Specifying how quickly to trigger an alert

As you might expect, choosing Immediately for Trigger Sensitivity means that an alert will be triggered as soon as the signal meets the threshold. This option is the most sensitive (may trigger the most alerts) of the three trigger sensitivity options.

Depending on the nature of your signal, triggering alerts immediately can lead to flappiness. In these cases, you can choose one of the other options, Duration or Percent of duration.

The Duration option triggers when the signal meets and remains at threshold condition for a specified period, such as 10 minutes. Therefore, using this option is less sensitive (may trigger fewer alerts) than the Immediately option. If you use this option, an alert will not be triggered if any datapoints are delayed or do not arrive at all during that time range, even if all the datapoints that are received do meet the threshold. (For more information about delayed or missing datapoints, see Handling delayed or missing datapoints.)

If you want an option that could trigger even if some datapoints do not arrive on time, use Percent of duration (with a percentage below 100).

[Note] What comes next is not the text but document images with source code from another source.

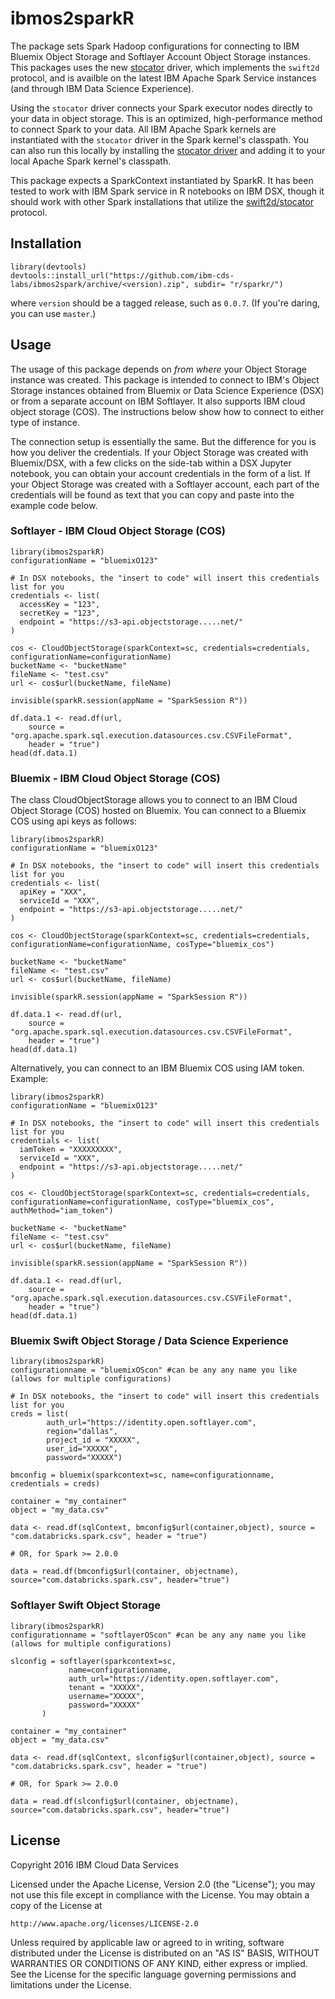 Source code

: # ibmos2sparkR

The package sets Spark Hadoop configurations for connecting to
IBM Bluemix Object Storage and Softlayer Account Object Storage instances. This packages uses the new [stocator](https://github.com/SparkTC/stocator) driver, which implements the `swift2d` protocol, and is availble
on the latest IBM Apache Spark Service instances (and through IBM Data Science Experience).

Using the `stocator` driver connects your Spark executor nodes directly
to your data in object storage.
This is an optimized, high-performance method to connect Spark to your data. All IBM Apache Spark kernels
are instantiated with the `stocator` driver in the Spark kernel's classpath.
You can also run this locally by installing the [stocator driver](https://github.com/SparkTC/stocator)
and adding it to your local Apache Spark kernel's classpath.


This package expects a SparkContext instantiated by SparkR. It has been tested to work with
IBM Spark service in R notebooks on IBM DSX, though it should work with other Spark installations
that utilize the [swift2d/stocator](https://github.com/SparkTC/stocator) protocol.


## Installation

    library(devtools)
    devtools::install_url("https://github.com/ibm-cds-labs/ibmos2spark/archive/<version).zip", subdir= "r/sparkr/")

where `version` should be a tagged release, such as `0.0.7`. (If you're daring, you can use `master`.)

## Usage

The usage of this package depends on *from where* your Object Storage instance was created. This package
is intended to connect to IBM's Object Storage instances obtained from Bluemix or Data Science Experience
(DSX) or from a separate account on IBM Softlayer. It also supports IBM cloud object storage (COS). The
instructions below show how to connect to either type of instance.

The connection setup is essentially the same. But the difference for you is how you deliver the
credentials. If your Object Storage was created with Bluemix/DSX, with a few clicks on the side-tab
within a DSX Jupyter notebook, you can obtain your account credentials in the form of a list.
If your Object Storage was created with a Softlayer account, each part of the credentials will
be found as text that you can copy and paste into the example code below.

### Softlayer - IBM Cloud Object Storage (COS)
    library(ibmos2sparkR)
    configurationName = "bluemixO123"

    # In DSX notebooks, the "insert to code" will insert this credentials list for you
    credentials <- list(
      accessKey = "123",
      secretKey = "123",
      endpoint = "https://s3-api.objectstorage.....net/"
    )

    cos <- CloudObjectStorage(sparkContext=sc, credentials=credentials, configurationName=configurationName)
    bucketName <- "bucketName"
    fileName <- "test.csv"
    url <- cos$url(bucketName, fileName)

    invisible(sparkR.session(appName = "SparkSession R"))

    df.data.1 <- read.df(url,
        source = "org.apache.spark.sql.execution.datasources.csv.CSVFileFormat",
        header = "true")
    head(df.data.1)

### Bluemix - IBM Cloud Object Storage (COS)
The class CloudObjectStorage allows you to connect to an IBM Cloud Object Storage (COS) hosted on Bluemix. You can connect to a Bluemix COS using api keys as follows:

    library(ibmos2sparkR)
    configurationName = "bluemixO123"

    # In DSX notebooks, the "insert to code" will insert this credentials list for you
    credentials <- list(
      apiKey = "XXX",
      serviceId = "XXX",
      endpoint = "https://s3-api.objectstorage.....net/"
    )

    cos <- CloudObjectStorage(sparkContext=sc, credentials=credentials, configurationName=configurationName, cosType="bluemix_cos")

    bucketName <- "bucketName"
    fileName <- "test.csv"
    url <- cos$url(bucketName, fileName)

    invisible(sparkR.session(appName = "SparkSession R"))

    df.data.1 <- read.df(url,
        source = "org.apache.spark.sql.execution.datasources.csv.CSVFileFormat",
        header = "true")
    head(df.data.1)

Alternatively, you can connect to an IBM Bluemix COS using IAM token. Example:

    library(ibmos2sparkR)
    configurationName = "bluemixO123"

    # In DSX notebooks, the "insert to code" will insert this credentials list for you
    credentials <- list(
      iamToken = "XXXXXXXXX",
      serviceId = "XXX",
      endpoint = "https://s3-api.objectstorage.....net/"
    )

    cos <- CloudObjectStorage(sparkContext=sc, credentials=credentials, configurationName=configurationName, cosType="bluemix_cos", authMethod="iam_token")

    bucketName <- "bucketName"
    fileName <- "test.csv"
    url <- cos$url(bucketName, fileName)

    invisible(sparkR.session(appName = "SparkSession R"))

    df.data.1 <- read.df(url,
        source = "org.apache.spark.sql.execution.datasources.csv.CSVFileFormat",
        header = "true")
    head(df.data.1)

### Bluemix Swift Object Storage / Data Science Experience

    library(ibmos2sparkR)
    configurationname = "bluemixOScon" #can be any any name you like (allows for multiple configurations)

    # In DSX notebooks, the "insert to code" will insert this credentials list for you
    creds = list(
            auth_url="https://identity.open.softlayer.com",
            region="dallas",
            project_id = "XXXXX",
            user_id="XXXXX",
            password="XXXXX")

    bmconfig = bluemix(sparkcontext=sc, name=configurationname, credentials = creds)

    container = "my_container"
    object = "my_data.csv"

    data <- read.df(sqlContext, bmconfig$url(container,object), source = "com.databricks.spark.csv", header = "true")

    # OR, for Spark >= 2.0.0

    data = read.df(bmconfig$url(container, objectname), source="com.databricks.spark.csv", header="true")


### Softlayer Swift Object Storage

    library(ibmos2sparkR)
    configurationname = "softlayerOScon" #can be any any name you like (allows for multiple configurations)

    slconfig = softlayer(sparkcontext=sc,
                 name=configurationname,
                 auth_url="https://identity.open.softlayer.com",
                 tenant = "XXXXX",
                 username="XXXXX",
                 password="XXXXX"
           )

    container = "my_container"
    object = "my_data.csv"

    data <- read.df(sqlContext, slconfig$url(container,object), source = "com.databricks.spark.csv", header = "true")

    # OR, for Spark >= 2.0.0

    data = read.df(slconfig$url(container, objectname), source="com.databricks.spark.csv", header="true")

## License

Copyright 2016 IBM Cloud Data Services

Licensed under the Apache License, Version 2.0 (the "License");
you may not use this file except in compliance with the License.
You may obtain a copy of the License at

    http://www.apache.org/licenses/LICENSE-2.0

Unless required by applicable law or agreed to in writing, software
distributed under the License is distributed on an "AS IS" BASIS,
WITHOUT WARRANTIES OR CONDITIONS OF ANY KIND, either express or implied.
See the License for the specific language governing permissions and
limitations under the License.
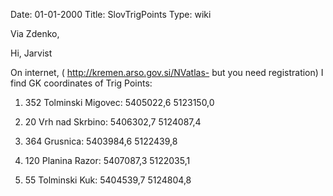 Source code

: Date: 01-01-2000
Title: SlovTrigPoints
Type: wiki


Via Zdenko,

Hi, Jarvist

On internet, ( <http://kremen.arso.gov.si/NVatlas-> but you need
registration) I find GK coordinates of Trig Points:





1.  352 Tolminski Migovec: 5405022,6 5123150,0




2.  20 Vrh nad Skrbino: 5406302,7 5124087,4




3.  364 Grusnica: 5403984,6 5122439,8




4.  120 Planina Razor: 5407087,3 5122035,1




5.  55 Tolminski Kuk: 5404539,7 5124804,8
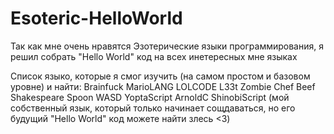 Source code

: # Esoteric-HelloWorld
Так как мне очень нравятся Эзотерические языки программирования, я решил собрать "Hello World" код на всех инетересных мне языках 

Список языко, которые я смог изучить (на самом простом и базовом уровне) и найти: 
    Brainfuck
    MarioLANG
    LOLCODE
    L33t
    Zombie
    Chef
    Beef
    Shakespeare
    Spoon
    WASD
    YoptaScript
    ArnoldC
    ShinobiScript (мой собственный язык, который только начинает сощдаваться, но его будущий "Hello World" код можете найти злесь <3)
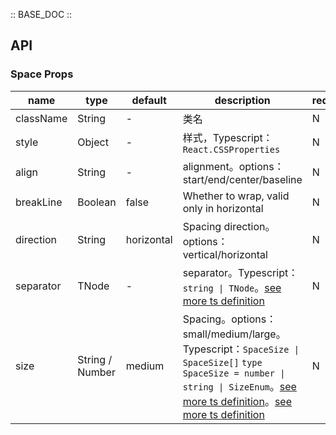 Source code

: :: BASE_DOC ::

## API

### Space Props

name | type | default | description | required
-- | -- | -- | -- | --
className | String | - | 类名 | N
style | Object | - | 样式，Typescript：`React.CSSProperties` | N
align | String | - | alignment。options：start/end/center/baseline | N
breakLine | Boolean | false | Whether to wrap, valid only in horizontal | N
direction | String | horizontal | Spacing direction。options：vertical/horizontal | N
separator | TNode | - | separator。Typescript：`string \| TNode`。[see more ts definition](https://github.com/Tencent/tdesign-react/blob/develop/src/common.ts) | N
size | String / Number | medium | Spacing。options：small/medium/large。Typescript：`SpaceSize \| SpaceSize[]` `type SpaceSize = number \| string \| SizeEnum`。[see more ts definition](https://github.com/Tencent/tdesign-react/blob/develop/src/common.ts)。[see more ts definition](https://github.com/Tencent/tdesign-react/blob/develop/src/space/type.ts) | N
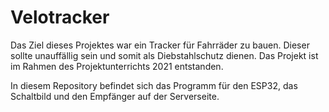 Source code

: # Velotracker
Das Ziel dieses Projektes war ein Tracker für Fahrräder zu bauen. Dieser sollte unauffällig sein und somit als Diebstahlschutz dienen. Das Projekt ist im Rahmen des Projektunterrichts 2021 entstanden.

In diesem Repository befindet sich das Programm für den ESP32, das Schaltbild und den Empfänger auf der Serverseite.

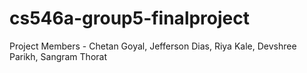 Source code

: # cs546a-group5-finalproject
Project Members - Chetan Goyal, Jefferson Dias, Riya Kale, Devshree Parikh, Sangram Thorat

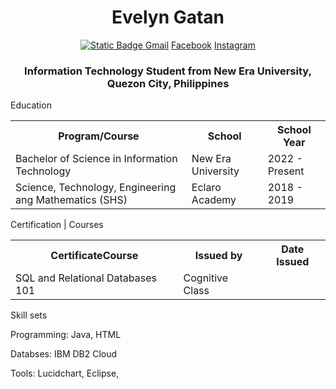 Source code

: <!DOCTYPE html>
<html>
  <body>
    <h1 align ="center"> Evelyn Gatan </h1>
    <p align ="center">
    <a href ="www.linkedin.com/in/evelyngatan">
      <img alt="Static Badge" src="https://img.shields.io/badge/Linkedin-%230A66C2?logo=linkedin&labelColor=gray"
alt="Linkedin">
    </a>
    <a href ="gatan.ev1999@gmail.com">Gmail</a>
    <a href ="https://www.facebook.com/EveGatan">Facebook</a>
    <a href ="https://www.instagram.com/eveegatan/">Instagram</a>
  </p>
    
  <h3 align = "center">Information Technology Student from New Era University, Quezon City, Philippines</h3>
  
  <p>Education</p>
    <table style="width:100%">
      <tr>
        <th>Program/Course</th>
        <th>School</th>
        <th>School Year</th>
      </tr>
      <tr>
        <td>Bachelor of Science in Information Technology</td>
        <td>New Era University</td>
        <td>2022 - Present</td>
      </tr>
      <tr>
        <td>Science, Technology, Engineering ang Mathematics (SHS) </td>
        <td>Eclaro Academy</td>
        <td>2018 - 2019</td>
      </tr>
    </table>
    <p>Certification | Courses</p>
      <table style="width:100%">
      <tr>
        <th>CertificateCourse</th>
        <th>Issued by</th>
        <th>Date Issued</th>
      </tr>
      <tr>
        <td>SQL and Relational Databases 101</td>
        <td>Cognitive Class</td>
        <td></td>
      </tr>
    </table>
    <p>Skill sets</p>
      <p>Programming: Java, HTML</p>
      <p>Databses: IBM DB2 Cloud</p>
      <p>Tools: Lucidchart, Eclipse, </p>
  </body>
</html>
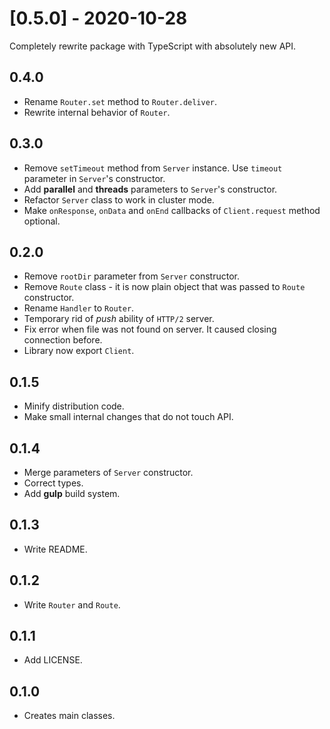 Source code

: # [0.5.0] - 2020-10-28

Completely rewrite package with TypeScript with absolutely new API.

## 0.4.0

- Rename `Router.set` method to `Router.deliver`.
- Rewrite internal behavior of `Router`.

## 0.3.0

- Remove `setTimeout` method from `Server` instance. Use `timeout` parameter in `Server`'s constructor.
- Add **parallel** and **threads** parameters to `Server`'s constructor.
- Refactor `Server` class to work in cluster mode.
- Make `onResponse`, `onData` and `onEnd` callbacks of `Client.request` method optional.

## 0.2.0

- Remove `rootDir` parameter from `Server` constructor.
- Remove `Route` class - it is now plain object that was passed to `Route` constructor.
- Rename `Handler` to `Router`.
- Temporary rid of _push_ ability of `HTTP/2` server.
- Fix error when file was not found on server. It caused closing connection before.
- Library now export `Client`.

## 0.1.5

- Minify distribution code.
- Make small internal changes that do not touch API.

## 0.1.4

- Merge parameters of `Server` constructor.
- Correct types.
- Add **gulp** build system.

## 0.1.3

- Write README.

## 0.1.2

- Write `Router` and `Route`.

## 0.1.1

- Add LICENSE.

## 0.1.0

- Creates main classes.
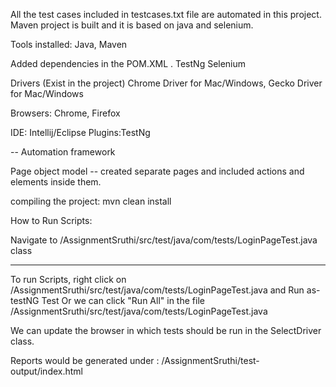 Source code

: All the test cases included in testcases.txt file are automated in this project.
Maven project is built and it is based on java and selenium.


Tools installed:
Java,
Maven

Added dependencies in the POM.XML .
TestNg
Selenium


Drivers (Exist in the project)
Chrome Driver for Mac/Windows,
Gecko Driver for Mac/Windows

Browsers:
Chrome, 
Firefox

IDE: Intellij/Eclipse
Plugins:TestNg


-- Automation framework

Page object model -- created separate pages and included actions and elements inside them.

compiling the project:
mvn clean install

How to Run Scripts:

Navigate to 
/AssignmentSruthi/src/test/java/com/tests/LoginPageTest.java class


-----------
To run Scripts, right click on /AssignmentSruthi/src/test/java/com/tests/LoginPageTest.java and Run as- testNG Test
Or we can click "Run All" in the file /AssignmentSruthi/src/test/java/com/tests/LoginPageTest.java


We can update the browser in which tests should be run in the SelectDriver class.


Reports would be generated under :
/AssignmentSruthi/test-output/index.html
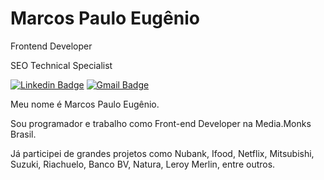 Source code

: # Marcos Paulo Eugênio

Frontend Developer

SEO Technical Specialist

[![Linkedin Badge](https://img.shields.io/badge/-Marcos%20Paulo%20Eugenio-986DFF?style=flat-square&logo=Linkedin&logoColor=white&link=https://www.linkedin.com/in/marcospauloeugenio/)](https://www.linkedin.com/in/marcospauloeugenio/) 
[![Gmail Badge](https://img.shields.io/badge/-marcoseugenio.dev@gmail.com-986DFF?style=flat-square&logo=Gmail&logoColor=white&link=mailto:marcoseugenio.dev@gmail.com)](mailto:marcoseugenio.dev@gmail.com)

Meu nome é Marcos Paulo Eugênio. 

Sou programador e trabalho como Front-end Developer na Media.Monks Brasil.

Já participei de grandes projetos como Nubank, Ifood, Netflix, Mitsubishi, Suzuki, Riachuelo, Banco BV, Natura, Leroy Merlin, entre outros.
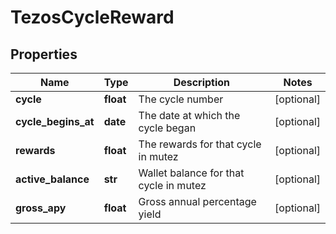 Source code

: # TezosCycleReward


## Properties
Name | Type | Description | Notes
------------ | ------------- | ------------- | -------------
**cycle** | **float** | The cycle number | [optional] 
**cycle_begins_at** | **date** | The date at which the cycle began | [optional] 
**rewards** | **float** | The rewards for that cycle in mutez | [optional] 
**active_balance** | **str** | Wallet balance for that cycle in mutez | [optional] 
**gross_apy** | **float** | Gross annual percentage yield | [optional] 


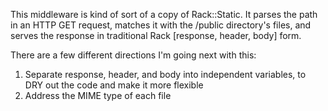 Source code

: This middleware is kind of sort of a copy of Rack::Static. It parses the path in an HTTP GET request, matches it with the /public directory's files, and serves the response in traditional Rack [response, header, body] form.

There are a few different directions I'm going next with this:
1. Separate response, header, and body into independent variables, to DRY out the code and make it more flexible
2. Address the MIME type of each file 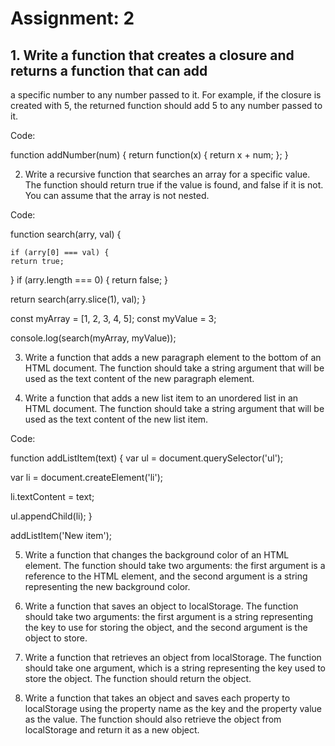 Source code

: # Assignment: 2

## 1. Write a function that creates a closure and returns a function that can add
a specific number to any number passed to it. For example, if the closure is
created with 5, the returned function should add 5 to any number passed
to it.

Code:

function addNumber(num) {
  return function(x) {
    return x + num;
  };
}

2. Write a recursive function that searches an array for a specific value. The
function should return true if the value is found, and false if it is not. You
can assume that the array is not nested.

Code:

function search(arry, val) {
    
    if (arry[0] === val) {
    return true;
  }
    if (arry.length === 0) {
    return false;
  }

   return search(arry.slice(1), val);
}

const myArray = [1, 2, 3, 4, 5];
const myValue = 3;

console.log(search(myArray, myValue)); 



3. Write a function that adds a new paragraph element to the bottom of an
HTML document. The function should take a string argument that will be
used as the text content of the new paragraph element.


4. Write a function that adds a new list item to an unordered list in an HTML
document. The function should take a string argument that will be used as
the text content of the new list item.

Code:

function addListItem(text) {
  var ul = document.querySelector('ul');

  var li = document.createElement('li');

  li.textContent = text;

  ul.appendChild(li);
}

addListItem('New item');

5. Write a function that changes the background color of an HTML element.
The function should take two arguments: the first argument is a reference
to the HTML element, and the second argument is a string representing
the new background color.

6. Write a function that saves an object to localStorage. The function should
take two arguments: the first argument is a string representing the key to
use for storing the object, and the second argument is the object to store.

7. Write a function that retrieves an object from localStorage. The function
should take one argument, which is a string representing the key used to
store the object. The function should return the object.

8. Write a function that takes an object and saves each property to
localStorage using the property name as the key and the property value as
the value. The function should also retrieve the object from localStorage
and return it as a new object.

The Percent of duration option triggers alerts based on the number of datapoints that met the threshold during the window, compared to how many datapoints were expected to arrive. Because this option triggers an alert based on the percentage of datapoints that met the threshold, it can sometimes trigger an alert even if some datapoints didn’t arrive on time. Therefore, using this option with a percentage below 100 is more sensitive (may trigger more alerts) than the Duration option.

The following examples illustrate how alerts would be triggered in various situations.

Example 1

  • Option you specify for Trigger Sensitivity: Duration = 3 minutes

  • Resolution of the signal: 5 seconds

  • Number of datapoints expected in 3 minutes: 12 per minute * 3 minutes (36)

  • Number of anomalous datapoints (how many times the threshold must be met) to trigger alert: 36

    Total datapoints expected Total datapoints received Anomalous datapoints required Anomalous datapoints received Alert is triggered?
    36 36 36 36 Yes
    36 36 36 35 or fewer No
    36 35 36 35 or fewer No

Example 2

  • Option you specify for Trigger Sensitivity: Percent of Duration = 75% of 3 minutes

  • Resolution of the signal: 5 seconds

  • Number of datapoints expected in 3 minutes: 12 per minute * 3 minutes (36)

  • Number of anomalous datapoints (how many times the threshold must be met) to trigger alert: 75% of 36 (27)

    Total datapoints expected Total datapoints received Anomalous datapoints required Anomalous datapoints received Alert is triggered?
    36 36 27 27-36 Yes
    36 30 27 27-30 Yes
    36 30 27 26 or fewer No

    Note that in the last example above, even if 26 anomalous datapoints arrive, and 26/30 is greater than the 75% you specified, the required number of anomalous datapoints (27) did not arrive. Therefore, the alert will not be triggered. The percent you specify represents percent of expected datapoints, not percent of received datapoints.